Sainz: An eine Mannschaft wie im Fußball ausgeliehen zu sein ist komisch 

Autor des Artikels: , veröffentlicht am 3. April 2018.

Carlos Sainz sagte, dass es sehr ungewöhnlich sei, vom Red Bull-Team an das Renault-Team ausgeliehen zu werden, da solche Dinge eher für den Fußball als für die Formel 1 typisch seien. Saniz kam Ende der letzten Saison zum französischen Team, als er Palmer bei Renault ersetzte.
„Ich habe noch nicht gehört, dass bei einer bestimmten Mannschaft nur viele Rennfahrer ausgeliehen werden, das ist eher fußballtypisch. Dies ist eine sehr ungewöhnliche Situation. Ich bin im Moment ein Sonderfall und muss aufpassen, dass ich mir das nicht in den Kopf bekomme. Ich brauche einfach gute Rennen wie bei Toro Rosso. Jedes Mal, wenn ich auf die Strecke gehe, muss ich mich beweisen.“

„Wer hätte mir zu Beginn der Saison letztes Jahr gesagt, dass ich dieses Jahr für Renault fahren würde? Niemand. Das ist eine ganz besondere Situation.“

Teil der Vereinbarung zwischen Red Bull und Renault ist auch, dass das österreichische Team auf Wunsch die Leihe in der kommenden Saison kündigen und dem Spanier einen Sitz in der Profimannschaft anbieten kann. Der ehemalige Teamkollege Sainza Max Verstappen hat seinen Vertrag bei Red Bull bereits verlängert, während die Situation um Daniel Ricciard sehr unsicher ist.
Für den Fall, dass Ricciardo seinen Vertrag bei Red Bull verlängert, hat Sainz bei der Unterzeichnung eines möglichen Vertrags mit dem französischen Team völlig freie Hand.

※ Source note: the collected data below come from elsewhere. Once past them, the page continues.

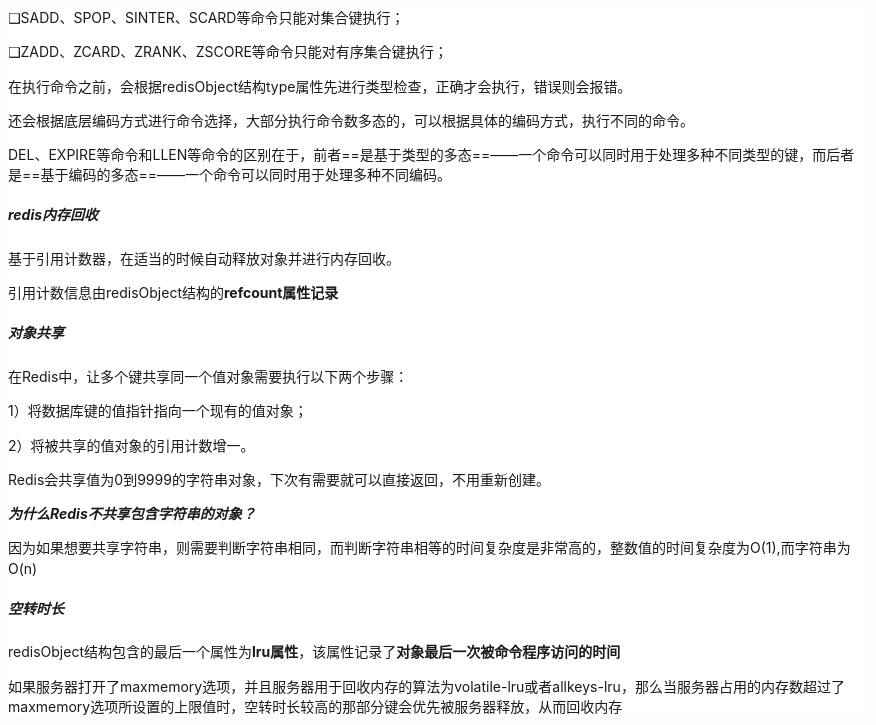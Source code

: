 ❑SADD、SPOP、SINTER、SCARD等命令只能对集合键执行；

❑ZADD、ZCARD、ZRANK、ZSCORE等命令只能对有序集合键执行；

在执行命令之前，会根据redisObject结构type属性先进行类型检查，正确才会执行，错误则会报错。

还会根据底层编码方式进行命令选择，大部分执行命令数多态的，可以根据具体的编码方式，执行不同的命令。

DEL、EXPIRE等命令和LLEN等命令的区别在于，前者==是基于类型的多态==——一个命令可以同时用于处理多种不同类型的键，而后者是==基于编码的多态==——一个命令可以同时用于处理多种不同编码。

##### redis内存回收

基于引用计数器，在适当的时候自动释放对象并进行内存回收。

引用计数信息由redisObject结构的**refcount属性记录**

##### 对象共享

在Redis中，让多个键共享同一个值对象需要执行以下两个步骤：

1）将数据库键的值指针指向一个现有的值对象；

2）将被共享的值对象的引用计数增一。

Redis会共享值为0到9999的字符串对象，下次有需要就可以直接返回，不用重新创建。

***为什么Redis不共享包含字符串的对象？***

​	 因为如果想要共享字符串，则需要判断字符串相同，而判断字符串相等的时间复杂度是非常高的，整数值的时间复杂度为O(1),而字符串为O(n)

##### 空转时长

redisObject结构包含的最后一个属性为**lru属性**，该属性记录了**对象最后一次被命令程序访问的时间**

如果服务器打开了maxmemory选项，并且服务器用于回收内存的算法为volatile-lru或者allkeys-lru，那么当服务器占用的内存数超过了maxmemory选项所设置的上限值时，空转时长较高的那部分键会优先被服务器释放，从而回收内存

„Ich möchte meine Erwartungen erfüllen. Ich freue mich sehr darauf, dass es meine ganze Saison mit diesem Team sein wird. Über andere Dinge denke ich im Moment nicht nach. Ich will einfach jedes Rennen so gut wie möglich fahren. Wenn ich das schaffe, kommt bestimmt Gutes.